• Task to complete: The records are given next. Repeat each one exactly.

(Stored data entries)
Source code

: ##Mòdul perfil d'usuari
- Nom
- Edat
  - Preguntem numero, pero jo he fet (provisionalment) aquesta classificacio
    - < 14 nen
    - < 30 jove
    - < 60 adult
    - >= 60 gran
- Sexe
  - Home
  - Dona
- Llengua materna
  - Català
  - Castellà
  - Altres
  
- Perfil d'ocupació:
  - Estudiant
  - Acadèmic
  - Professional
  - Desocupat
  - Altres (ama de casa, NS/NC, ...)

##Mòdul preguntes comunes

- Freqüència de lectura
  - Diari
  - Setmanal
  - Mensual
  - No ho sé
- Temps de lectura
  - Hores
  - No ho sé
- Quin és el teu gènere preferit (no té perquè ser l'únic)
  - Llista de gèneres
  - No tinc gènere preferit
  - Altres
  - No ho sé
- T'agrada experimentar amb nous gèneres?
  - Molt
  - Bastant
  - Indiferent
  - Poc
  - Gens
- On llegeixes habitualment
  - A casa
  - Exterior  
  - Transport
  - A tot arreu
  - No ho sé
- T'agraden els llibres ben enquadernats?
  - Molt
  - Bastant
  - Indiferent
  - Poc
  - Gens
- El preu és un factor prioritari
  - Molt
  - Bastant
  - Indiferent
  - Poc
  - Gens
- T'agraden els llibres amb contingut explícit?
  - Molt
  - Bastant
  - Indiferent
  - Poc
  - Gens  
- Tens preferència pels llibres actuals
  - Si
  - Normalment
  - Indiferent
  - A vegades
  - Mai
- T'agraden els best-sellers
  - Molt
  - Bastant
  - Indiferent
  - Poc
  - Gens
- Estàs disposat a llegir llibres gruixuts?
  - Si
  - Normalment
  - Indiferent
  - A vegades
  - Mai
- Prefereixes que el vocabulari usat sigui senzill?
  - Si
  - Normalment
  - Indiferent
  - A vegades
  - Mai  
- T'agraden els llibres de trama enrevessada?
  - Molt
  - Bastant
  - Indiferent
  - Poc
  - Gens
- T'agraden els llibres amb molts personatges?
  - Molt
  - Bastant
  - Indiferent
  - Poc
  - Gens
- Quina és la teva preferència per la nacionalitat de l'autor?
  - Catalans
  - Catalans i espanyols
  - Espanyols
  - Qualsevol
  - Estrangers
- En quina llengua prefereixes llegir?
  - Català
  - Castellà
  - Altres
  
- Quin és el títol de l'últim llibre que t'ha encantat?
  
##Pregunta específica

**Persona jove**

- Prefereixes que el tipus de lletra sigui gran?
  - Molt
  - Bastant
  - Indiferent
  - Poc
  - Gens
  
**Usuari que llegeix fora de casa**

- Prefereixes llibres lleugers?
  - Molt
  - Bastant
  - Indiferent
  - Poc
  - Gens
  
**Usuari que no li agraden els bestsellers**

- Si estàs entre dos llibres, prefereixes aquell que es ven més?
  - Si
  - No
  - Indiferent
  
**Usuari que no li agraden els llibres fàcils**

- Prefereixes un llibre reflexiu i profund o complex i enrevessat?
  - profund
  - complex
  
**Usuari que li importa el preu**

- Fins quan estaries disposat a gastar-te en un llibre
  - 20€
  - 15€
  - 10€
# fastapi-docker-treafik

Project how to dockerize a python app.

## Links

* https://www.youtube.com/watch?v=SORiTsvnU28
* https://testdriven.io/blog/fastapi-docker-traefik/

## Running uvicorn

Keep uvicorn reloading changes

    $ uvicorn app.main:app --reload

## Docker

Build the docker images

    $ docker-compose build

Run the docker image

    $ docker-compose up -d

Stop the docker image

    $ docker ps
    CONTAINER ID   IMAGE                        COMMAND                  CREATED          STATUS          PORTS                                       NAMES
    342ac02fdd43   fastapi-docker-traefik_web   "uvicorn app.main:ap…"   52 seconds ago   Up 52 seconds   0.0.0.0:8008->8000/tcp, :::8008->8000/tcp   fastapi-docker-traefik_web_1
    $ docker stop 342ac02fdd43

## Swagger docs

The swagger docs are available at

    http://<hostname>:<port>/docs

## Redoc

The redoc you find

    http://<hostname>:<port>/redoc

• Output:
Source code

: ##Mòdul perfil d'usuari
- Nom
- Edat
  - Preguntem numero, pero jo he fet (provisionalment) aquesta classificacio
    - < 14 nen
    - < 30 jove
    - < 60 adult
    - >= 60 gran
- Sexe
  - Home
  - Dona
- Llengua materna
  - Català
  - Castellà
  - Altres
  
- Perfil d'ocupació:
  - Estudiant
  - Acadèmic
  - Professional
  - Desocupat
  - Altres (ama de casa, NS/NC, ...)

##Mòdul preguntes comunes

- Freqüència de lectura
  - Diari
  - Setmanal
  - Mensual
  - No ho sé
- Temps de lectura
  - Hores
  - No ho sé
- Quin és el teu gènere preferit (no té perquè ser l'únic)
  - Llista de gèneres
  - No tinc gènere preferit
  - Altres
  - No ho sé
- T'agrada experimentar amb nous gèneres?
  - Molt
  - Bastant
  - Indiferent
  - Poc
  - Gens
- On llegeixes habitualment
  - A casa
  - Exterior  
  - Transport
  - A tot arreu
  - No ho sé
- T'agraden els llibres ben enquadernats?
  - Molt
  - Bastant
  - Indiferent
  - Poc
  - Gens
- El preu és un factor prioritari
  - Molt
  - Bastant
  - Indiferent
  - Poc
  - Gens
- T'agraden els llibres amb contingut explícit?
  - Molt
  - Bastant
  - Indiferent
  - Poc
  - Gens  
- Tens preferència pels llibres actuals
  - Si
  - Normalment
  - Indiferent
  - A vegades
  - Mai
- T'agraden els best-sellers
  - Molt
  - Bastant
  - Indiferent
  - Poc
  - Gens
- Estàs disposat a llegir llibres gruixuts?
  - Si
  - Normalment
  - Indiferent
  - A vegades
  - Mai
- Prefereixes que el vocabulari usat sigui senzill?
  - Si
  - Normalment
  - Indiferent
  - A vegades
  - Mai  
- T'agraden els llibres de trama enrevessada?
  - Molt
  - Bastant
  - Indiferent
  - Poc
  - Gens
- T'agraden els llibres amb molts personatges?
  - Molt
  - Bastant
  - Indiferent
  - Poc
  - Gens
- Quina és la teva preferència per la nacionalitat de l'autor?
  - Catalans
  - Catalans i espanyols
  - Espanyols
  - Qualsevol
  - Estrangers
- En quina llengua prefereixes llegir?
  - Català
  - Castellà
  - Altres
  
- Quin és el títol de l'últim llibre que t'ha encantat?
  
##Pregunta específica

**Persona jove**

- Prefereixes que el tipus de lletra sigui gran?
  - Molt
  - Bastant
  - Indiferent
  - Poc
  - Gens
  
**Usuari que llegeix fora de casa**

- Prefereixes llibres lleugers?
  - Molt
  - Bastant
  - Indiferent
  - Poc
  - Gens
  
**Usuari que no li agraden els bestsellers**

- Si estàs entre dos llibres, prefereixes aquell que es ven més?
  - Si
  - No
  - Indiferent
  
**Usuari que no li agraden els llibres fàcils**

- Prefereixes un llibre reflexiu i profund o complex i enrevessat?
  - profund
  - complex
  
**Usuari que li importa el preu**

- Fins quan estaries disposat a gastar-te en un llibre
  - 20€
  - 15€
  - 10€
# fastapi-docker-treafik

Project how to dockerize a python app.

## Links

* https://www.youtube.com/watch?v=SORiTsvnU28
* https://testdriven.io/blog/fastapi-docker-traefik/

## Running uvicorn

Keep uvicorn reloading changes

    $ uvicorn app.main:app --reload

## Docker

Build the docker images

    $ docker-compose build

Run the docker image

    $ docker-compose up -d

Stop the docker image

    $ docker ps
    CONTAINER ID   IMAGE                        COMMAND                  CREATED          STATUS          PORTS                                       NAMES
    342ac02fdd43   fastapi-docker-traefik_web   "uvicorn app.main:ap…"   52 seconds ago   Up 52 seconds   0.0.0.0:8008->8000/tcp, :::8008->8000/tcp   fastapi-docker-traefik_web_1
    $ docker stop 342ac02fdd43

## Swagger docs

The swagger docs are available at

    http://<hostname>:<port>/docs

## Redoc

The redoc you find

    http://<hostname>:<port>/redoc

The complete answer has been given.